# Bionic roms



## tazman1919 (Jan 18, 2012)

Hey guys. Im new to the forum and im currently running eclipse 2.1. It is very nice and runs very smooth. I was just wondering if there were any other roms out there? 
Thanks 
Sent from my DROID BIONIC using Tapatalk


----------



## disabled account (Nov 6, 2011)

Looking in the developer forums would be the obvious place to start

Sent from my DROID BIONIC using Tapatalk


----------



## tazman1919 (Jan 18, 2012)

Yeah I've been looking but what I meant was are there any others besides those or any others that are in progress?

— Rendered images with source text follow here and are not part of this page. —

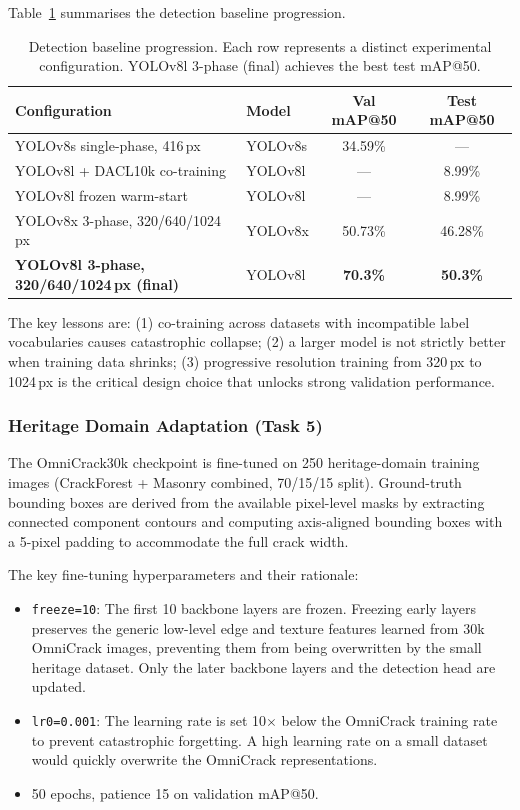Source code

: \documentclass[12pt,a4paper]{article}
\begin{document}
Table~\ref{tab:det_ablation} summarises the detection baseline progression.

\begin{table}[H]
\centering
\caption{Detection baseline progression. Each row represents a distinct experimental configuration. YOLOv8l 3-phase (final) achieves the best test mAP@50.}
\label{tab:det_ablation}
\begin{tabular}{p{5.0cm}lcc}
\toprule
\rowcolor{white}
\textbf{Configuration} & \textbf{Model} & \textbf{Val mAP@50} & \textbf{Test mAP@50} \\
\midrule
YOLOv8s single-phase, 416\,px & YOLOv8s & 34.59\% & --- \\
YOLOv8l + DACL10k co-training & YOLOv8l & --- & 8.99\% \\
YOLOv8l frozen warm-start & YOLOv8l & --- & 8.99\% \\
YOLOv8x 3-phase, 320/640/1024\,px & YOLOv8x & 50.73\% & 46.28\% \\
\textbf{YOLOv8l 3-phase, 320/640/1024\,px (final)} & YOLOv8l & \textbf{70.3\%} & \textbf{50.3\%} \\
\bottomrule
\end{tabular}
\end{table}

The key lessons are: (1) co-training across datasets with incompatible label vocabularies causes catastrophic collapse; (2) a larger model is not strictly better when training data shrinks; (3) progressive resolution training from 320\,px to 1024\,px is the critical design choice that unlocks strong validation performance.

\subsubsection{Heritage Domain Adaptation (Task 5)}

The OmniCrack30k checkpoint is fine-tuned on 250 heritage-domain training images (CrackForest + Masonry combined, 70/15/15 split). Ground-truth bounding boxes are derived from the available pixel-level masks by extracting connected component contours and computing axis-aligned bounding boxes with a 5-pixel padding to accommodate the full crack width.

The key fine-tuning hyperparameters and their rationale:

\begin{itemize}[leftmargin=1.5cm]
\item \texttt{freeze=10}: The first 10 backbone layers are frozen. Freezing early layers preserves the generic low-level edge and texture features learned from 30k OmniCrack images, preventing them from being overwritten by the small heritage dataset. Only the later backbone layers and the detection head are updated.
\item \texttt{lr0=0.001}: The learning rate is set 10$\times$ below the OmniCrack training rate to prevent catastrophic forgetting. A high learning rate on a small dataset would quickly overwrite the OmniCrack representations.
\item 50 epochs, patience 15 on validation mAP@50.
\end{itemize}
\end{document}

Sent from my DROID BIONIC using Tapatalk


----------



## bigmook (Jun 6, 2011)

Liberty and eclipse .. and liberty iaost likely dead in this phone. Everyone went all gnex on us


----------



## tazman1919 (Jan 18, 2012)

I know. It seems like there are no upcoming roms.

Sent from my DROID BIONIC using Tapatalk


----------



## tazman1919 (Jan 18, 2012)

Im disappointed because the bionic is a great phone and has the potential for so many good roms.

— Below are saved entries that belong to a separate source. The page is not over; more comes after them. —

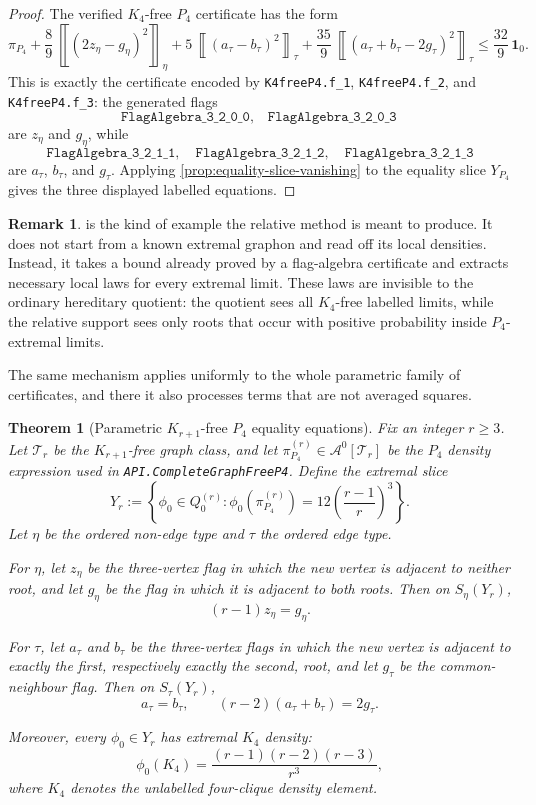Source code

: \documentclass[11pt]{article}
\newtheorem{theorem}{Theorem}
\theoremstyle{definition}
\newtheorem{remark}[remark]{Remark}
\newcommand{\A}{\mathcal{A}}
\newcommand{\T}{\mathcal{T}}
\newcommand{\avg}[2]{\left\llbracket #1 \right\rrbracket_{#2}}
\newcommand{\one}{\mathbf 1}
\begin{document}
\begin{proof}
The verified $K_4$-free $P_4$ certificate has the form
\[
  \pi_{P_4}
  +\frac89\,\avg{(2z_\eta-g_\eta)^2}{\eta}
  +5\,\avg{(a_\tau-b_\tau)^2}{\tau}
  +\frac{35}{9}\,\avg{(a_\tau+b_\tau-2g_\tau)^2}{\tau}
  \le \frac{32}{9}\,\one_0 .
\]
This is exactly the certificate encoded by
\texttt{K4freeP4.f\_1}, \texttt{K4freeP4.f\_2}, and \texttt{K4freeP4.f\_3}:
the generated flags
\[
  \texttt{FlagAlgebra\_3\_2\_0\_0},\quad
  \texttt{FlagAlgebra\_3\_2\_0\_3}
\]
are $z_\eta$ and $g_\eta$, while
\[
  \texttt{FlagAlgebra\_3\_2\_1\_1},\quad
  \texttt{FlagAlgebra\_3\_2\_1\_2},\quad
  \texttt{FlagAlgebra\_3\_2\_1\_3}
\]
are $a_\tau$, $b_\tau$, and $g_\tau$.  Applying
\cref{prop:equality-slice-vanishing} to the equality slice $Y_{P_4}$ gives the three
displayed labelled equations.
\end{proof}

\begin{remark}
 is the kind of example the relative method is meant
to produce.  It does not start from a known extremal graphon and read off its local
densities.  Instead, it takes a bound already proved by a flag-algebra certificate and
extracts necessary local laws for every extremal limit.  These laws are invisible to the
ordinary hereditary quotient: the quotient sees all $K_4$-free labelled limits, while the
relative support sees only roots that occur with positive probability inside
$P_4$-extremal limits.
\end{remark}

The same mechanism applies uniformly to the whole parametric family of certificates, and
there it also processes terms that are not averaged squares.

\begin{theorem}[Parametric $K_{r+1}$-free $P_4$ equality equations]
\label{thm:parametric-p4-equality-slice}
Fix an integer $r\ge3$.  Let $\T_r$ be the $K_{r+1}$-free graph class, and let
$\pi_{P_4}^{(r)}\in\A^0[\T_r]$ be the $P_4$ density expression used in
\texttt{API.CompleteGraphFreeP4}.  Define the extremal slice
\[
  Y_r:=\left\{\phi_0\in Q_0^{(r)}:
    \phi_0(\pi_{P_4}^{(r)})=12\left(\frac{r-1}{r}\right)^3\right\}.
\]
Let $\eta$ be the ordered non-edge type and $\tau$ the ordered edge type.

For $\eta$, let $z_\eta$ be the three-vertex flag in which the new vertex is adjacent
to neither root, and let $g_\eta$ be the flag in which it is adjacent to both roots.
Then on $S_\eta(Y_r)$,
\[
  (r-1)z_\eta=g_\eta .
\]

For $\tau$, let $a_\tau$ and $b_\tau$ be the three-vertex flags in which the new
vertex is adjacent to exactly the first, respectively exactly the second, root, and let
$g_\tau$ be the common-neighbour flag.  Then on $S_\tau(Y_r)$,
\[
  a_\tau=b_\tau,
  \qquad
  (r-2)(a_\tau+b_\tau)=2g_\tau .
\]

Moreover, every $\phi_0\in Y_r$ has extremal $K_4$ density:
\[
  \phi_0(K_4)=\frac{(r-1)(r-2)(r-3)}{r^3},
\]
where $K_4$ denotes the unlabelled four-clique density element.
\end{theorem}
\end{document}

Sent from my DROID BIONIC using Tapatalk


----------



## TruSteelfan (Jun 9, 2011)

No one wants to develop for the bionic with a locked bootloader. Limits what they can do to much. Hopefully motorola will unlock them like HTC has.


----------



## bigmook (Jun 6, 2011)

The Droid x had a locked bootloader and it is still getting roms ... IMHO it was how fast they released new phones after it.


----------